▶ _Exercise requirements_:
Provide an exact copy of the data, excluding the images.

▶ _Input records_:
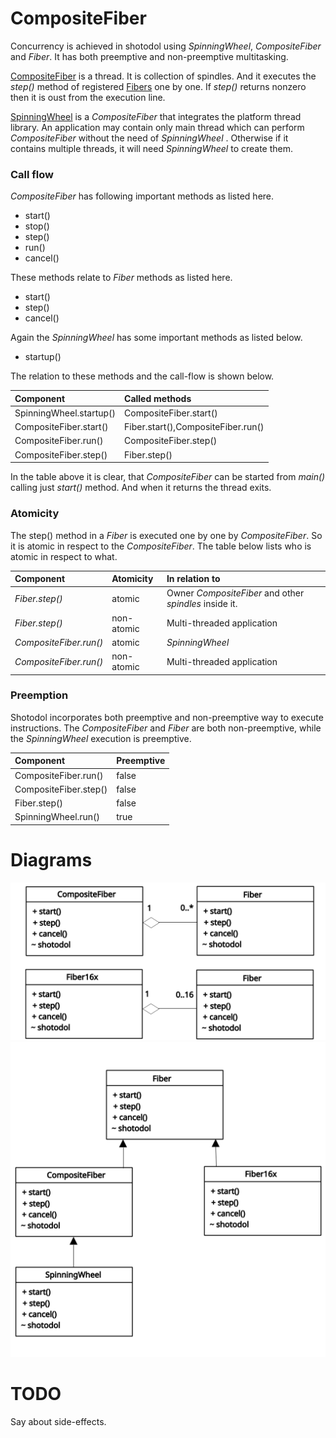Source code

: CompositeFiber
==========

Concurrency is achieved in shotodol using _SpinningWheel_, _CompositeFiber_ and _Fiber_. It has both preemptive and non-preemptive multitasking. 

[CompositeFiber](vsrc/propeller.vala) is a thread. It is collection of spindles. And it executes the _step()_ method of registered [Fibers](vsrc/spindle.vala) one by one. If _step()_ returns nonzero then it is oust from the execution line. 

[SpinningWheel](../turbine/vsrc/SpinningWheel.vala) is a _CompositeFiber_ that integrates the platform thread library. An application may contain only main thread which can perform _CompositeFiber_ without the need of _SpinningWheel_ . Otherwise if it contains multiple threads, it will need _SpinningWheel_ to create them. 

### Call flow

_CompositeFiber_ has following important methods as listed here. 

- start()
- stop()
- step()
- run()
- cancel()

These methods relate to _Fiber_ methods as listed here.

- start()
- step()
- cancel()

Again the _SpinningWheel_ has some important methods as listed below.

- startup()

The relation to these methods and the call-flow is shown below.

| Component | Called methods |
|:--------------- |:-------|
|SpinningWheel.startup() | CompositeFiber.start() |
|CompositeFiber.start() | Fiber.start(),CompositeFiber.run() |
|CompositeFiber.run() | CompositeFiber.step() |
|CompositeFiber.step() | Fiber.step() |

In the table above it is clear, that _CompositeFiber_ can be started from _main()_ calling just _start()_ method. And when it returns the thread exits.

### Atomicity

The step() method in a _Fiber_ is executed one by one by _CompositeFiber_. So it is atomic in respect to the _CompositeFiber_. The table below lists who is atomic in respect to what.

| Component | Atomicity | In relation to |
|:----------------|:-------------|:------------------|
|_Fiber.step()_|atomic|Owner _CompositeFiber_ and other _spindles_ inside it.|
|_Fiber.step()_|non-atomic|Multi-threaded application|
|_CompositeFiber.run()_|atomic|_SpinningWheel_|
|_CompositeFiber.run()_|non-atomic|Multi-threaded application |

### Preemption

Shotodol incorporates both preemptive and non-preemptive way to execute instructions. The _CompositeFiber_ and _Fiber_ are both non-preemptive, while the _SpinningWheel_ execution is preemptive. 

| Component | Preemptive |
|:----------------|:---------------|
| CompositeFiber.run() | false |
| CompositeFiber.step() | false |
| Fiber.step() | false |
| SpinningWheel.run() | true |

Diagrams
=========

![Fiber class diagram](../../docs/diagrams/fiber_class_diagram.svg)
![Fiber hierarchy](../../docs/diagrams/fiber_hierarchy.svg)

TODO
======

Say about side-effects.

▶ _Answer_:
Source code

: CompositeFiber
==========

Concurrency is achieved in shotodol using _SpinningWheel_, _CompositeFiber_ and _Fiber_. It has both preemptive and non-preemptive multitasking. 

[CompositeFiber](vsrc/propeller.vala) is a thread. It is collection of spindles. And it executes the _step()_ method of registered [Fibers](vsrc/spindle.vala) one by one. If _step()_ returns nonzero then it is oust from the execution line. 

[SpinningWheel](../turbine/vsrc/SpinningWheel.vala) is a _CompositeFiber_ that integrates the platform thread library. An application may contain only main thread which can perform _CompositeFiber_ without the need of _SpinningWheel_ . Otherwise if it contains multiple threads, it will need _SpinningWheel_ to create them. 

### Call flow

_CompositeFiber_ has following important methods as listed here. 

- start()
- stop()
- step()
- run()
- cancel()

These methods relate to _Fiber_ methods as listed here.

- start()
- step()
- cancel()

Again the _SpinningWheel_ has some important methods as listed below.

- startup()

The relation to these methods and the call-flow is shown below.

| Component | Called methods |
|:--------------- |:-------|
|SpinningWheel.startup() | CompositeFiber.start() |
|CompositeFiber.start() | Fiber.start(),CompositeFiber.run() |
|CompositeFiber.run() | CompositeFiber.step() |
|CompositeFiber.step() | Fiber.step() |

In the table above it is clear, that _CompositeFiber_ can be started from _main()_ calling just _start()_ method. And when it returns the thread exits.

### Atomicity

The step() method in a _Fiber_ is executed one by one by _CompositeFiber_. So it is atomic in respect to the _CompositeFiber_. The table below lists who is atomic in respect to what.

| Component | Atomicity | In relation to |
|:----------------|:-------------|:------------------|
|_Fiber.step()_|atomic|Owner _CompositeFiber_ and other _spindles_ inside it.|
|_Fiber.step()_|non-atomic|Multi-threaded application|
|_CompositeFiber.run()_|atomic|_SpinningWheel_|
|_CompositeFiber.run()_|non-atomic|Multi-threaded application |

### Preemption

Shotodol incorporates both preemptive and non-preemptive way to execute instructions. The _CompositeFiber_ and _Fiber_ are both non-preemptive, while the _SpinningWheel_ execution is preemptive. 

| Component | Preemptive |
|:----------------|:---------------|
| CompositeFiber.run() | false |
| CompositeFiber.step() | false |
| Fiber.step() | false |
| SpinningWheel.run() | true |

Diagrams
=========

![Fiber class diagram](../../docs/diagrams/fiber_class_diagram.svg)
![Fiber hierarchy](../../docs/diagrams/fiber_hierarchy.svg)

TODO
======

Say about side-effects.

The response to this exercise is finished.